Mission accomplie pour l’agence qui avait la charge de piloter le Compact 2 du Millennium Challenge Account (MCA).
Les quelque 450 millions de dollars (environ 4,5 milliards DH) accordés dans ce programme ont ciblé des projets qui relèvent de deux grandes thématiques, à savoir l’éducation et la formation tournées vers l’employabilité et la productivité du foncier. En 2015, au moment de la conclusion de l’accord avec les institutions américaines, l’État et les responsables publics marocains avaient estimé qu’il s’agissait là des axes de réforme prioritaires en relation avec les orientations des politiques publiques. De même que huit années auparavant, au moment de conclure l’accord du Compact 1 du même MCA pour un volume de 700 millions de dollars, le Maroc avait choisi d’orienter l’effort vers la lutte contre la pauvreté et la précarité à travers des projets dans l’arboriculture, la pêche, l’artisanat et le microcrédit.
L’aide financière américaine s’est portée là où l’État marocain a estimé qu’elle était urgente et utile. Le Maroc de 2023 est économiquement et socialement différent de celui de 2015 et encore plus de celui de 2007.
Ses compétences, ses capacités et ses aptitudes ont nettement évolué.
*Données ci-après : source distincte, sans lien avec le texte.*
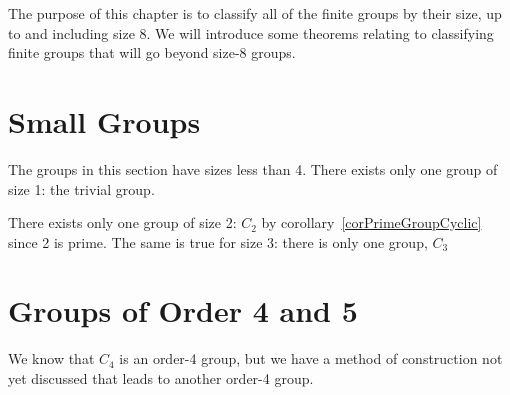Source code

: \documentclass[../Main.tex]{subfiles}
\begin{document}
The purpose of this chapter is to classify all of the finite groups by their size, up to and including size 8. We will introduce some theorems relating to classifying finite groups that will go beyond size-8 groups.
\section{Small Groups}
The groups in this section have sizes less than 4.
There exists only one group of size 1: the trivial group.\par
There exists only one group of size 2: $C_2$ by corollary~\ref{corPrimeGroupCyclic} since 2 is prime. The same is true for size 3: there is only one group, $C_3$
\section{Groups of Order 4 and 5}
We know that $C_4$ is an order-4 group, but we have a method of construction not yet discussed that leads to another order-4 group.
\end{document}
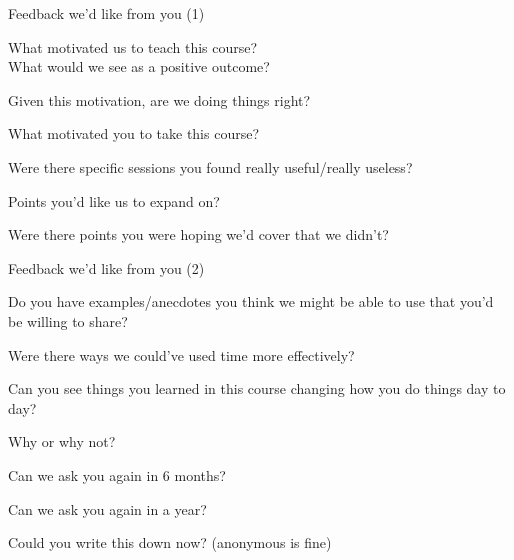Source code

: \documentclass[12pt,t]{beamer}
\begin{document}
\begin{frame}[c]{Feedback we'd like from you (1)}

  {\lolit What motivated us to teach this course? \\
  What would we see as a positive outcome? \\[18pt]}

  \bi
\item Given this motivation, are we doing things right?
\item What motivated you to take this course?
\item Were there specific sessions you found really useful/really
    useless?
  \item Points you'd like us to expand on?
  \item Were there points you were hoping we'd cover that we didn't?
    \ei

  \note{}


\end{frame}



\begin{frame}[c]{Feedback we'd like from you (2)}

  \bi
\item Do you have examples/anecdotes you think we might be able to use
  that you'd be willing to share?
\item Were there ways we could've used time more effectively?
  \item Can you see things you learned in this course changing how you
    do things day to day?
    \bi
  \item Why or why not?
  \item Can we ask you again in 6 months?
  \item Can we ask you again in a year?
    \ei

 \item Could you write this down now? (anonymous is fine)
    \ei

  \note{}


\end{frame}
\end{document}
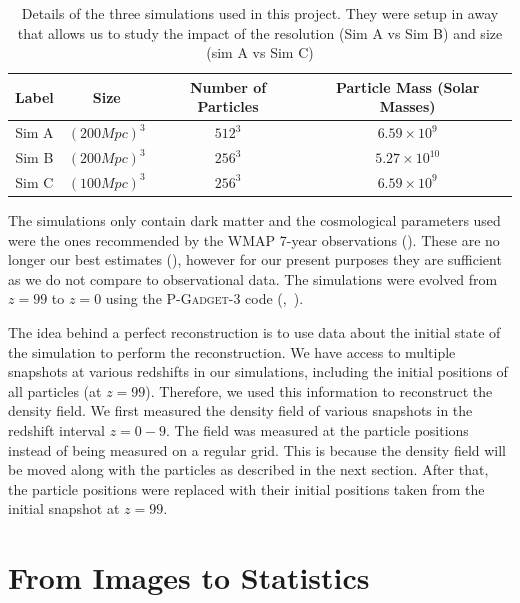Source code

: \begin{table}[h!]
    \centering
    \begin{tabular}{ |c|c|c|c| } 
        \hline
        Label & Size & Number of Particles & Particle Mass (Solar Masses) \\
        \hline
        Sim A & $(200 Mpc)^3$ & $512^3$ & $6.59 \times 10^9$ \\ 
        \hline
        Sim B & $(200 Mpc)^3$ & $256^3$ & $5.27 \times 10^{10}$ \\ 
        \hline
        Sim C & $(100 Mpc)^3$ & $256^3$ & $6.59 \times 10^9$ \\ 
        \hline
        
    \end{tabular}
    \caption{Details of the three simulations used in this project. They were setup in away that allows us to study the impact of the resolution (Sim A vs Sim B) and size (sim A vs Sim C)}
    \label{table:1}
\end{table}

The simulations only contain dark matter and the cosmological parameters used were the ones recommended by the WMAP 7-year observations (\cite{2011ApJS..192...18K}). These are no longer our best estimates (\cite{2016A&A...594A..13P}), however for our present purposes they are sufficient as we do not compare to observational data. The simulations were evolved from $z=99$ to $z=0$ using the \textsc{P-Gadget-3} code (\cite{2005MNRAS.364.1105S},~\cite{2008MNRAS.391.1685S}). 

The idea behind a perfect reconstruction is to use data about the initial state of the simulation to perform the reconstruction. We have access to multiple snapshots at various redshifts in our simulations, including the initial positions of all particles (at $z = 99$). Therefore, we used this information to reconstruct the density field. We first measured the density field of various snapshots in the redshift interval $z = 0 - 9$. The field was measured at the particle positions instead of being measured on a regular grid. This is because the density field will be moved along with the particles as described in the next section. After that, the particle positions were replaced with their initial positions taken from the initial snapshot at $z = 99$.


\section{From Images to Statistics}

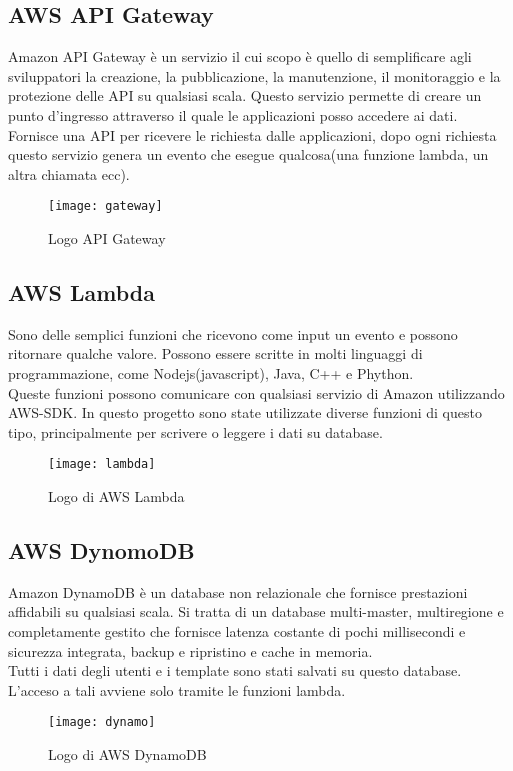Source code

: \subsection{AWS API Gateway} Amazon API Gateway è un servizio il cui scopo è quello di semplificare agli sviluppatori
la creazione, la pubblicazione, la manutenzione, il monitoraggio e la protezione
delle API su qualsiasi scala.
Questo servizio permette di creare un punto d'ingresso attraverso il quale le applicazioni posso accedere ai dati. Fornisce una API per ricevere le richiesta dalle applicazioni, dopo ogni richiesta questo servizio genera un evento che esegue qualcosa(una funzione lambda, un altra chiamata ecc).
\begin{figure}[!h] 
	\centering 
	\texttt{[image: gateway]}
	\caption{Logo API Gateway}
\end{figure}

\subsection{AWS Lambda} 

Sono delle semplici funzioni che ricevono come input un evento e possono ritornare qualche valore. Possono essere scritte in molti linguaggi di programmazione, come Nodejs(javascript), Java, C++ e Phython. 
\\

Queste funzioni possono comunicare con qualsiasi servizio di Amazon utilizzando AWS-SDK. In questo progetto sono state utilizzate diverse funzioni di questo tipo, principalmente per scrivere o leggere i dati su database.
\begin{figure}[!h] 
	\centering 
	\texttt{[image: lambda]}
	\caption{Logo di AWS Lambda}
\end{figure}  

\subsection{AWS DynomoDB} 
Amazon DynamoDB è un database non relazionale che fornisce prestazioni affidabili su qualsiasi scala. Si tratta di un database multi-master, multiregione e completamente gestito che fornisce latenza costante di pochi millisecondi e sicurezza integrata, backup e ripristino e cache in memoria.
\\

 Tutti i dati degli utenti e i template sono stati salvati su questo database. L'acceso a tali avviene solo tramite le funzioni lambda.   
\begin{figure}[!h] 
	\centering 
	\texttt{[image: dynamo]}
	\caption{Logo di AWS DynamoDB}
\end{figure}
Pour une économie plus performante, plus élaborée et une plus forte teneur en valeur ajoutée dont le Maroc doit se doter dans les années et décennies à venir, une nouvelle génération d’aides au développement serait aujourd’hui plus utile dans l’innovation, la recherche, l’économie de la connaissance, les nouvelles technologies que dans des actions que le Maroc est censé pouvoir réaliser par ses propres moyens.